Steffi Graf became Stefanie Graf in 1998. The nickname of a tennis prodigy is today the patronym of a 45 year-old lady who goes about her life far away from the tennis court but close to children, to whom she has dedicated her foundation. Longines supports it as part of a well-balanced sponsorship strategy.
“Tennis doesn’t really interest me any more. That chapter is now closed.” Stefanie Graf leaves little room for doubt when asked about her life in 2015. Visiting the Roland Garros tournament the former world number one acts as an ambassador for Longines in aid of children who have been traumatised by exile, war and violence. “Children for Tomorrow” her foundation, has been supported by Longines since 2008.
Such partnerships are not that common in the business of sport. Stefanie Graf, who earned some 22 million dollars in her career, married André Agassi in 2001, himself a winner of an additional 31 million. So it’s by no means a question of money.
Furthermore, both spouses manage their own foundation, both have retired from their sport and therefore offer much less media exposure than the current champions. So why engage with a couple that is doubtless still glamorous but much less visible than any other ambassador who is still active in the sport?
The key word is elegance
The official reply from Longines comes as one word: “elegance”. The brand groups its ambassadors under this heading, without necessarily communicating what the objective criteria for judging such “elegance” are.
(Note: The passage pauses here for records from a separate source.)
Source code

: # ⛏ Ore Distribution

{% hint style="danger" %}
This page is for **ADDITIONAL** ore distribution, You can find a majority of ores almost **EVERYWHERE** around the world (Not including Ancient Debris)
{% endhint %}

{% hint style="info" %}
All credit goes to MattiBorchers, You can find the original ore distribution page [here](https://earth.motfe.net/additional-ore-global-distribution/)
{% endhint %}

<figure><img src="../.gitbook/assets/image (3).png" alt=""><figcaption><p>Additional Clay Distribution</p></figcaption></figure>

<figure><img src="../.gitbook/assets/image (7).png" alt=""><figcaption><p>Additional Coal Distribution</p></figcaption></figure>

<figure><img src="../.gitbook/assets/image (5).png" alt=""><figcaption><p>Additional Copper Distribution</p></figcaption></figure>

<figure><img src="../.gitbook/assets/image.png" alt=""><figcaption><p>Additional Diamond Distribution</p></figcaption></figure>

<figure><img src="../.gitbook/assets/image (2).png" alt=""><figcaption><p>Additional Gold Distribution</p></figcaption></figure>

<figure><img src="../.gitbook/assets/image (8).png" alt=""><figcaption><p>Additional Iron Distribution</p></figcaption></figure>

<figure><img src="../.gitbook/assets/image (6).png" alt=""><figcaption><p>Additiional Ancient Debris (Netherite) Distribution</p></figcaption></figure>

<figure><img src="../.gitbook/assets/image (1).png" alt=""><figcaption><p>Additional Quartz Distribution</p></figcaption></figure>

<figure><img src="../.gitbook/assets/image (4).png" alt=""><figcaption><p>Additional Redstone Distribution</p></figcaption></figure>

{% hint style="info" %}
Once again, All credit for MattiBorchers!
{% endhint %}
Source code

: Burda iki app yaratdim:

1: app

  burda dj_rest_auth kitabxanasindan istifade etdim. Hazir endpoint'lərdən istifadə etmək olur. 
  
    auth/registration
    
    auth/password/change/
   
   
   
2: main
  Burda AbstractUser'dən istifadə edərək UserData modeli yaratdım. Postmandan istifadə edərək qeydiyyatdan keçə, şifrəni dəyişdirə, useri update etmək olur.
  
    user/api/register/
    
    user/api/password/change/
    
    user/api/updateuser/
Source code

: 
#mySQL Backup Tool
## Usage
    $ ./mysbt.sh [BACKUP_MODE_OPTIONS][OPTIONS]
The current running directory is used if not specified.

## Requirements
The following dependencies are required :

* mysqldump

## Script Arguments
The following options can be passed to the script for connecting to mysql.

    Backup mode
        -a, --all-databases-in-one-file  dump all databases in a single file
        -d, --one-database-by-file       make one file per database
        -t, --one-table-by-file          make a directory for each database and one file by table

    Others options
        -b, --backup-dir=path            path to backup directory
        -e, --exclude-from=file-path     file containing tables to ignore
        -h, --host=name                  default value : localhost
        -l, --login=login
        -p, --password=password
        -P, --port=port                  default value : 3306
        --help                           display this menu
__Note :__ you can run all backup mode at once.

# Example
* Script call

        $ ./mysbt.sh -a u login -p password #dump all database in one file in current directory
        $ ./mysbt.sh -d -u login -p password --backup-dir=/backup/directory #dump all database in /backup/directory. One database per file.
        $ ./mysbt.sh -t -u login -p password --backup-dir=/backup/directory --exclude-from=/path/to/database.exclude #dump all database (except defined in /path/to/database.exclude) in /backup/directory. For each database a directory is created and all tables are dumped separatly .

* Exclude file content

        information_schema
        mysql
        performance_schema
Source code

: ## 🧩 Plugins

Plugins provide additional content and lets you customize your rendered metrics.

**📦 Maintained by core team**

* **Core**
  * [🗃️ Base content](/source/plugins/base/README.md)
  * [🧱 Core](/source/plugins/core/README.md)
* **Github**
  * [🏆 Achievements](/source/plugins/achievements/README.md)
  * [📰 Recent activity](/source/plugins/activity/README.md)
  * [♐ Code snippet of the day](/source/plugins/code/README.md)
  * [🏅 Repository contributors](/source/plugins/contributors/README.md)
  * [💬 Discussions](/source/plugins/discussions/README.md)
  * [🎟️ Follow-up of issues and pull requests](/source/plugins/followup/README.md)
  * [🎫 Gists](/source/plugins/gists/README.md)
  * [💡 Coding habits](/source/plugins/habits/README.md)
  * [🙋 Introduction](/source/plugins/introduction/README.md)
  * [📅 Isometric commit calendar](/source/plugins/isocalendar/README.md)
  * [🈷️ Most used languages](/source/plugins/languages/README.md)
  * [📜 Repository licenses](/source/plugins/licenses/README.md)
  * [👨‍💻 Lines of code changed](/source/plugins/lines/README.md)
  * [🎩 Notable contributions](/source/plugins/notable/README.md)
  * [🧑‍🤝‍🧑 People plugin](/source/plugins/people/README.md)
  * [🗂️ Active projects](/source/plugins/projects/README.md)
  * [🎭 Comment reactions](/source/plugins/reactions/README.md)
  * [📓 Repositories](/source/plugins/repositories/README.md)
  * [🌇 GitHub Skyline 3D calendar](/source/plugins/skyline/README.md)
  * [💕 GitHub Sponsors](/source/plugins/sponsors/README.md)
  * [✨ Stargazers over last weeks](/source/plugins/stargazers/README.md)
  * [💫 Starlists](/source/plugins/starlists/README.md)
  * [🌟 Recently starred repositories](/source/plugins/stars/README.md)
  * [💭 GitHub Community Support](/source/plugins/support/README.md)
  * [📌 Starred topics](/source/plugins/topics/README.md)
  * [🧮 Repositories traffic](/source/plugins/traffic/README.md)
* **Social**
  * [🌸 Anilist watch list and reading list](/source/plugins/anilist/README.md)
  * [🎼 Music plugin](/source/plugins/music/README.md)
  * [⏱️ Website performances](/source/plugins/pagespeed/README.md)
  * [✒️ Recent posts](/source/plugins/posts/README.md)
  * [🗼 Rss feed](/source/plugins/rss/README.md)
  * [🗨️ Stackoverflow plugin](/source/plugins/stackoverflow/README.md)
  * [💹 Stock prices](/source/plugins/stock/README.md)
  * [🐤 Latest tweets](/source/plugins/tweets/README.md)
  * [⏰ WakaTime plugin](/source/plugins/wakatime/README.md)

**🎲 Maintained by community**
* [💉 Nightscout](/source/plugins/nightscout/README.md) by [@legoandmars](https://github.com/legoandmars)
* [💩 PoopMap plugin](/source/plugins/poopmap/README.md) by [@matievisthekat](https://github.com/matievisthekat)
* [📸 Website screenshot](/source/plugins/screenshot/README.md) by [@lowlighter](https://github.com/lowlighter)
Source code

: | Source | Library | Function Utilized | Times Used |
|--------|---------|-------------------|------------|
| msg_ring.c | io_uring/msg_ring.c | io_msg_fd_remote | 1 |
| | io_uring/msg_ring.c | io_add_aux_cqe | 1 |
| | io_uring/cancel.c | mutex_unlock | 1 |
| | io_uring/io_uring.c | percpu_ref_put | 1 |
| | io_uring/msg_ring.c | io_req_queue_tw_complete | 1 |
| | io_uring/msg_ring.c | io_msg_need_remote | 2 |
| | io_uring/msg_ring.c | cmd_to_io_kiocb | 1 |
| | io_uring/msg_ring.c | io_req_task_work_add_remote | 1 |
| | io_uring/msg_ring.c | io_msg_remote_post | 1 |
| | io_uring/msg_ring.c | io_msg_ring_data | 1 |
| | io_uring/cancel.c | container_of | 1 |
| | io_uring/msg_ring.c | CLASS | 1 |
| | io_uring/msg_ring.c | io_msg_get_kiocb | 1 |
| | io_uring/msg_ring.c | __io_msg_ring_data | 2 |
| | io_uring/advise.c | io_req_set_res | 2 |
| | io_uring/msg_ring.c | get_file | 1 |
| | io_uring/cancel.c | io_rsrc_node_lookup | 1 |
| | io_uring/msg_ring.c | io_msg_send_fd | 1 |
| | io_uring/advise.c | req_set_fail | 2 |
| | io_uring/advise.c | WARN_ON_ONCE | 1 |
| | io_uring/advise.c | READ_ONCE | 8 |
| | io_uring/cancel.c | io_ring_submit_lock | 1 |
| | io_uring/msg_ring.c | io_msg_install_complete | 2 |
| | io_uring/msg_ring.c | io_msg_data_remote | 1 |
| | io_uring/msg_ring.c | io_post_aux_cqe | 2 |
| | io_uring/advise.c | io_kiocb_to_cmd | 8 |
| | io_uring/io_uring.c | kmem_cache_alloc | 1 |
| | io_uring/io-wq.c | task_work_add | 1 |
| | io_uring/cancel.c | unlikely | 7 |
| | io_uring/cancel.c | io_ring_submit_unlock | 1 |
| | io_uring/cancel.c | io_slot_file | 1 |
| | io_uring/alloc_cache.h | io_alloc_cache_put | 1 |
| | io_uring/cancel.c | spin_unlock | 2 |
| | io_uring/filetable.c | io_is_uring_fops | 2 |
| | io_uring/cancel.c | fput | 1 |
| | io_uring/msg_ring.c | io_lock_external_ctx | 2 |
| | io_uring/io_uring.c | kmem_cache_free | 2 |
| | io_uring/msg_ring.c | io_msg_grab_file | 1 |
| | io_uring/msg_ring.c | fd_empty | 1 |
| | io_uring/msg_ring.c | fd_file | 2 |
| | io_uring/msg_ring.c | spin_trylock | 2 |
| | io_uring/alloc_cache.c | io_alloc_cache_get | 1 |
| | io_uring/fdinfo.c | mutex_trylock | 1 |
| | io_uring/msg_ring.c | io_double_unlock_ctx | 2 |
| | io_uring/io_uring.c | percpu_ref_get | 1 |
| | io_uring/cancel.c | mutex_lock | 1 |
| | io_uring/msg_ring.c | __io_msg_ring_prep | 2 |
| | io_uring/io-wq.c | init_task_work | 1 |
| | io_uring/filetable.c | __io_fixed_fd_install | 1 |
In reality, the balance among the Longines ambassadors is subtle and comprises a mixture of visible stars and lesser-known but highly active personalities, in other words a mixture of form (media exposure) and substance (work on the ground by those who have retired from their careers).
This strategy started in 2007, when Longines took over tennis from its sister brand Rado. André Agassi signed up with the brand in the same year and was followed by his wife the following year. High-profile actors such as Simon Baker and Kate Winslet later joined the committed duo. And the Longines sponsorship model was born.
From Roland-Garros to Kosovo
Stefanie Graf’s commitment is as deep as it is tangible. “We are based in Hamburg but we also work in Cape Town, Eritrea and Kosovo,” she points out. “We work with children who are sometimes not even two years old, with the help of psychologists and translators. We have a permanent team of 20 people who have already helped some 350 children.”
It’s easy to imagine what a return to the world of tennis by Steffi Graf would generate in terms of enthusiasm...and visibility for Longines. But the woman concerned dismisses this out of hand: “As a player, there is no question of it, I don’t play any more and in any case my body would not be able to withstand it (Editor’s note: Steffi Graf had already suffered major injuries and undergone operations to her back and knees in 1997 and 1998. As a coach I would be on the road for around 30 weeks of the year but today I have a husband, two children and a foundation. My life is already busy enough!” So only the legend of Steffi Graf remains, but given that she still has a loyal following of fans from 7 to 77 years old, it is still strong even 15 years after her retirement.